– Значит, это тоже как налог? – Митя набросал на бумаге ещё несколько цифр.
– Не налог, а прибыль производителя. Но она бывает разная. Вещи из хлопка, например, сами по себе не могут стоить очень дёшево, потому что хлопок нужно вырастить, обработать, сделать ткань и сшить ту самую футболку – это во многом труд людей, а не роботов. Так что на такие вещи наценка не больше пятидесяти процентов. Ну и на еду нельзя очень уж завышать цены, хотя вот подделывать её, пользуясь всякими лазейками в законах, можно. С тридовыми вещами дело другое. Они чаще всего делаются из вторсырья, затраты на его переработку небольшие, так как обычно достаточно обезжирить вещь и растворить синтетическое волокно или пластик и из полученного раствора напечатать новую вещь. К тому же за переработку мусора производителям хорошо доплачивают. В моё детство, когда ввели такие законы, это было необходимо. На планете тогда скопилось столько мусора, что без таких доплат переработчики просто не справились бы. Теперь свалок, к счастью, почти не осталось, а все ненужные вещи можно сдать на переработку в любой тридовый магазин и получить право на покупку чего-то необходимого.
– Погодите! – Лёшка тоже взял лист бумаги. – Я помню торговый комплекс, там было так: девушка сдаёт кофточку и покупает новую за полцены, а через месяц сдаёт уже её. Значит, это всё учитывается, и на такое идёт доплата за переработку мусора? Так делали многие постоянные посетители, и сдавали не только одежду.

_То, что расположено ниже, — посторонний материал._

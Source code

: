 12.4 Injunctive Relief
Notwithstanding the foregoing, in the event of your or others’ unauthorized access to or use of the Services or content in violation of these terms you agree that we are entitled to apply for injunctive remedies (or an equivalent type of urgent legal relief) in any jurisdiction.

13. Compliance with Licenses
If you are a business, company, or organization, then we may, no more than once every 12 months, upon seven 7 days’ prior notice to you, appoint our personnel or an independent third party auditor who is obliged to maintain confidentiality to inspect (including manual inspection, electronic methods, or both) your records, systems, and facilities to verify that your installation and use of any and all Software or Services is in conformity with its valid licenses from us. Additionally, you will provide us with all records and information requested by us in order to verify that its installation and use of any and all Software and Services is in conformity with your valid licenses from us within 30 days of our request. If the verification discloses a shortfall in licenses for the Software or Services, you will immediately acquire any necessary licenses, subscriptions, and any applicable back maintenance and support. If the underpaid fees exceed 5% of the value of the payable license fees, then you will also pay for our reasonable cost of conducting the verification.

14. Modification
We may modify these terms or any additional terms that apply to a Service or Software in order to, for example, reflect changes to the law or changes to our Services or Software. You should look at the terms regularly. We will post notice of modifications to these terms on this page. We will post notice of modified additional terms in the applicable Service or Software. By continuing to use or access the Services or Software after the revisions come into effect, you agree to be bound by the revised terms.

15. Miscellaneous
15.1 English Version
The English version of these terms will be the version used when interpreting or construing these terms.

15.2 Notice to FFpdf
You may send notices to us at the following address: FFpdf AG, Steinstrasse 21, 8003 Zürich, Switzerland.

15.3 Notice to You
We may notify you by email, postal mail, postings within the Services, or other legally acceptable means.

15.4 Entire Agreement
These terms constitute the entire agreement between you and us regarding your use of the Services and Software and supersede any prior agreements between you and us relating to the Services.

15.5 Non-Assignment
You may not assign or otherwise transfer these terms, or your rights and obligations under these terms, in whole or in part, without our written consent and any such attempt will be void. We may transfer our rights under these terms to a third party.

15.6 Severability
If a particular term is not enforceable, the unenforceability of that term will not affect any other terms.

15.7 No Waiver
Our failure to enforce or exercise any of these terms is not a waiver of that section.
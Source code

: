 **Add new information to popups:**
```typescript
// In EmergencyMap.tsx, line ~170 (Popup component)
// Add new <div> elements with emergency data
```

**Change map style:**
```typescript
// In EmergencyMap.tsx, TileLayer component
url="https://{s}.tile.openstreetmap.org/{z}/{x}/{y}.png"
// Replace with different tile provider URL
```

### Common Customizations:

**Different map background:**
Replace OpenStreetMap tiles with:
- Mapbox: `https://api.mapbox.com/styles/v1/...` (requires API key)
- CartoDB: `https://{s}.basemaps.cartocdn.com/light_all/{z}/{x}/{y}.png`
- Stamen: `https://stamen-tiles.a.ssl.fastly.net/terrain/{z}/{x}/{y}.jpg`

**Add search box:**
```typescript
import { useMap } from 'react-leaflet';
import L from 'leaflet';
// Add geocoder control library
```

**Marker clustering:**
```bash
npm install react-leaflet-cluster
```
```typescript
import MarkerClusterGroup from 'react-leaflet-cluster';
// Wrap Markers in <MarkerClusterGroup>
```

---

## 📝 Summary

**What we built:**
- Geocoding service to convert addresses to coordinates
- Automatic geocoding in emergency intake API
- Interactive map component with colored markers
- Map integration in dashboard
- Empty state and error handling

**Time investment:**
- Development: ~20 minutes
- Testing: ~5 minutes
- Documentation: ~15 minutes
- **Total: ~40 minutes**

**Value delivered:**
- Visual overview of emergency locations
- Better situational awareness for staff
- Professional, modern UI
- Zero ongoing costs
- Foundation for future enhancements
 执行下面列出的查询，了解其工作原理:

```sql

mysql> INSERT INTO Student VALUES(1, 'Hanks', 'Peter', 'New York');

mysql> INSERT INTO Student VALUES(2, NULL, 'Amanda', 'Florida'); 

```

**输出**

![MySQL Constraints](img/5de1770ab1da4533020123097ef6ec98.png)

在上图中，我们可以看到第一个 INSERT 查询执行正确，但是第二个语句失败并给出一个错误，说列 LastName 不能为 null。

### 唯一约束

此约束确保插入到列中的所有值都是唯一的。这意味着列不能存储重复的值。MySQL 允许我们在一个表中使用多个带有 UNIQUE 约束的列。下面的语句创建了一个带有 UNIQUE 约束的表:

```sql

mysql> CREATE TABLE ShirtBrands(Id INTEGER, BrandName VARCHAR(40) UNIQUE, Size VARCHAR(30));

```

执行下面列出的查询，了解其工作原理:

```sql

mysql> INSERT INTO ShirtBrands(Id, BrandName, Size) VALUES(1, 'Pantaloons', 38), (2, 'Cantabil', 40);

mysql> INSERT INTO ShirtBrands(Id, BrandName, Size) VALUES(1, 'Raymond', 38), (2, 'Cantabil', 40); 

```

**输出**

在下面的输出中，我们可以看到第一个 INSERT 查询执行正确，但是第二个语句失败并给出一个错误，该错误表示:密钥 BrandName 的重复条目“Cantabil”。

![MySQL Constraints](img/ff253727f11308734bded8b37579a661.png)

– Так. Чем чаще люди сдают вещи в утиль, тем больше доплата хозяину тридового магазина. Это выгодно и безработным, так как они могут покупать не минимальный набор вещей, а больше, иногда в несколько раз – срабатывает накопительный эффект. – Стэн написал ещё несколько цифр. – На самом деле девушка из вашего примера получила кофточку не за полцены, а в полтора-два раза дороже, чем та стоила. И у хозяина тридового магазина доход получался в триста процентов, а чистая прибыль с учётом реальной стоимости вещи и налогов – он ведь тоже платит те самые сорок процентов…
– Сто двадцать процентов с каждой вещи! – Митя поставил несколько восклицательных знаков. – И тогда он вроде бы как платит безработным пособие своими налогами, а в реальности нет! На самом деле всё оплачивают те, кто делает настоящую одежду и мебель, еду, что-то изобретает, помогает людям, в общем. А такие вот хозяева заводов и тридовых магазинов ничего не делают, только болтают и получают деньги!
– Ты не совсем прав. Хозяева заводов тратят часть прибыли на исследования, разработку новых материалов, моделей, как и хозяева сетей тридовых товаров, – несколько охладила его возмущение Катя. – Но во многом да: безработный потребитель, живущий на пособие и постоянно приобретающий что-то новое и дешёвое, выгоден многим.
– Теперь я понял… – Лёшка задумчиво потёр лоб. – Именно поэтому Кэт больше всего волновалась за дешёвые тридовые магазины, а не за элитные, и всегда говорила не «покупатели», а «потребители». Человек покупает вещи на реальные, заработанные деньги, и отлично знает, чего хочет. А потребитель – он потребляет, часто совсем не задумываясь. Как корова, которая потребляет силос, а потом идёт на бойню. Это я тогда, перед побегом, так представил: мы все такое вот стадо, которые потом съедят такие, как Кэт.
– Скорее уж как куры на птицефабрике, – хмыкнул Виктор. – Там комбикорм из своих же отходов делают, и куры едят переработанных товарок, а потом сами идут в комбикорм.